What Is a Graph and Why It Matters

A graph G = (V, E) consists of a vertex set V and an edge set E. Edges can be directed or undirected, weighted or unweighted. This abstraction lets us model friendships, citations, dependencies, and countless other relationships in a single framework.

Representations: Adjacency Matrix, Edge List, Adjacency List

How you store a graph matters. An adjacency matrix is an n×n array where entry (i,j) indicates an edge between nodes i and j: great for dense graphs and linear algebra. An edge list is a simple collection of (u, v) pairs: compact and easy to stream. An adjacency list maps each node to its neighbors: ideal for sparse graphs and traversal algorithms. NetworkX abstracts over these, but understanding the tradeoffs guides performance decisions.

Key Metrics: Degree, Clustering, Path Length, Density

A handful of metrics capture a graph’s structure:

  • Degree: how many connections a node has. The degree distribution often reveals whether a network is random, scale-free, or something else.
  • Clustering coefficient: the fraction of a node’s neighbors that are also connected to each other. High clustering suggests tight-knit communities.
  • Average shortest path length: the typical number of hops between any two nodes. Small-world networks have short paths despite high clustering.
  • Density: the ratio of actual edges to possible edges. Most real-world networks are sparse.
Small-world network with spring layout and annotated metrics
Small-world network with spring layout and annotated metrics
Show Python source
import networkx as nx
import numpy as np
import matplotlib
matplotlib.use('Agg')
import matplotlib.pyplot as plt
from matplotlib.colors import LinearSegmentedColormap
import random

FT_BG = '#FFF1E5'
FT_CLARET = '#990F3D'
FT_OXFORD = '#0F5499'
FT_TEAL = '#0D7680'

plt.rcParams.update({
    'figure.facecolor': FT_BG,
    'axes.facecolor': FT_BG,
    'savefig.facecolor': FT_BG,
    'font.family': 'sans-serif',
    'font.sans-serif': ['Helvetica Neue', 'Arial', 'sans-serif'],
    'axes.spines.top': False,
    'axes.spines.right': False,
})

random.seed(42)
np.random.seed(42)

G = nx.watts_strogatz_graph(30, 4, 0.3, seed=42)
avg_cl = nx.average_clustering(G)
avg_pl = nx.average_shortest_path_length(G)
degrees = [d for n, d in G.degree()]

ft_cmap = LinearSegmentedColormap.from_list('ft', [FT_OXFORD, FT_TEAL, FT_CLARET])

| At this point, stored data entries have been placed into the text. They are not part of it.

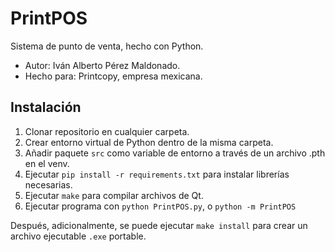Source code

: # PrintPOS
Sistema de punto de venta, hecho con Python.
- Autor: Iván Alberto Pérez Maldonado.
- Hecho para: Printcopy, empresa mexicana.

## Instalación
1. Clonar repositorio en cualquier carpeta.
2. Crear entorno virtual de Python dentro de la misma carpeta.
3. Añadir paquete `src` como variable de entorno a través de un archivo .pth en el venv.
4. Ejecutar `pip install -r requirements.txt` para instalar librerías necesarias.
5. Ejecutar `make` para compilar archivos de Qt.
6. Ejecutar programa con `python PrintPOS.py`, o `python -m PrintPOS`

Después, adicionalmente, se puede ejecutar `make install` para crear un archivo ejecutable `.exe` portable.

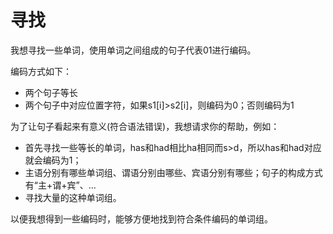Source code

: <!--
 * @Author: LetMeFly
 * @Date: 2025-06-09 21:21:30
 * @LastEditors: LetMeFly.xyz
 * @LastEditTime: 2025-06-09 23:37:44
-->
# 寻找

我想寻找一些单词，使用单词之间组成的句子代表01进行编码。

编码方式如下：

+ 两个句子等长
+ 两个句子中对应位置字符，如果s1[i]>s2[i]，则编码为0；否则编码为1

为了让句子看起来有意义(符合语法错误)，我想请求你的帮助，例如：

+ 首先寻找一些等长的单词，has和had相比ha相同而s>d，所以has和had对应就会编码为1；
+ 主语分别有哪些单词组、谓语分别由哪些、宾语分别有哪些；句子的构成方式有“主+谓+宾”、...
+ 寻找大量的这种单词组。

以便我想得到一些编码时，能够方便地找到符合条件编码的单词组。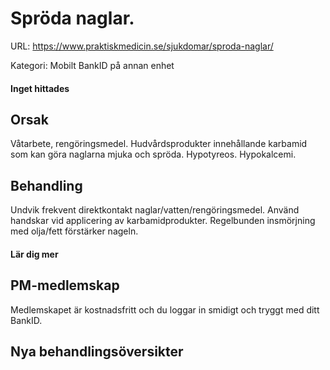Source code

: # Spröda naglar.

URL: https://www.praktiskmedicin.se/sjukdomar/sproda-naglar/



Kategori: Mobilt BankID på annan enhet

#### Inget hittades

## Orsak

Våtarbete, rengöringsmedel. Hudvårdsprodukter innehållande karbamid som kan göra naglarna mjuka och spröda. Hypotyreos. Hypokalcemi.

## Behandling

Undvik frekvent direktkontakt naglar/vatten/rengöringsmedel. Använd handskar vid applicering av karbamidprodukter. Regelbunden insmörjning med olja/fett förstärker nageln.

#### Lär dig mer

## PM-medlemskap

Medlemskapet är kostnadsfritt och du loggar in smidigt och tryggt med ditt BankID.

## Nya behandlingsöversikter

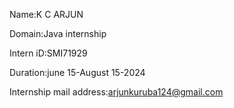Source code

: Name:K C ARJUN


Domain:Java internship


Intern iD:SMI71929


Duration:june 15-August 15-2024


Internship mail address:arjunkuruba124@gmail.com
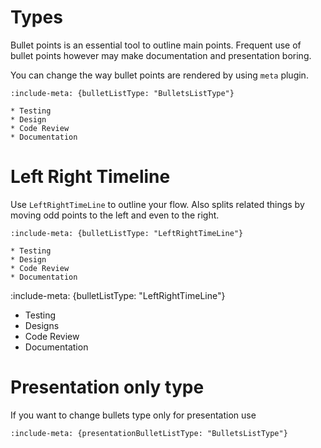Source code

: # Types

Bullet points is an essential tool to outline main points.
Frequent use of bullet points however may make documentation and presentation boring.

You can change the way bullet points are rendered by using `meta` plugin.

    :include-meta: {bulletListType: "BulletsListType"}
    
    * Testing
    * Design
    * Code Review
    * Documentation
    
# Left Right Timeline

Use `LeftRightTimeLine` to outline your flow. Also splits related things by moving odd points to the left and even 
to the right.  

    :include-meta: {bulletListType: "LeftRightTimeLine"}
    
    * Testing
    * Design
    * Code Review
    * Documentation

:include-meta: {bulletListType: "LeftRightTimeLine"}

* Testing
* Designs
* Code Review
* Documentation


# Presentation only type

If you want to change bullets type only for presentation use 

    :include-meta: {presentationBulletListType: "BulletsListType"}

fig, ax = plt.subplots(figsize=(8, 6))
pos = nx.spring_layout(G, seed=42)
nx.draw_networkx_edges(G, pos, ax=ax, alpha=0.3, width=1.2)
nx.draw_networkx_nodes(G, pos, ax=ax, node_size=[d*80+60 for d in degrees],
                       node_color=degrees, cmap=ft_cmap, alpha=0.85)
stats = f'Avg degree: {np.mean(degrees):.1f}\nClustering coeff: {avg_cl:.3f}\nAvg path length: {avg_pl:.2f}'
ax.text(0.02, 0.98, stats, transform=ax.transAxes, va='top',
        fontsize=10, color='#333333',
        bbox=dict(boxstyle='round', facecolor=FT_BG, edgecolor='#cccccc', alpha=0.9))
ax.set_axis_off()

fig.text(0.5, 0.97, 'Watts-Strogatz Small-World Network',
         ha='center', fontsize=14, fontweight='bold', color='#333333')
fig.text(0.5, 0.935, 'n=30 nodes, k=4 neighbors, rewiring p=0.3',
         ha='center', fontsize=10, color='#666666')
fig.text(0.02, 0.01, 'Source: Philip Jama via pjama.github.io',
         fontsize=8, color='#999999', ha='left')
fig.tight_layout(rect=[0, 0.03, 1, 0.92])
fig.savefig('sample_network.png', dpi=150, bbox_inches='tight')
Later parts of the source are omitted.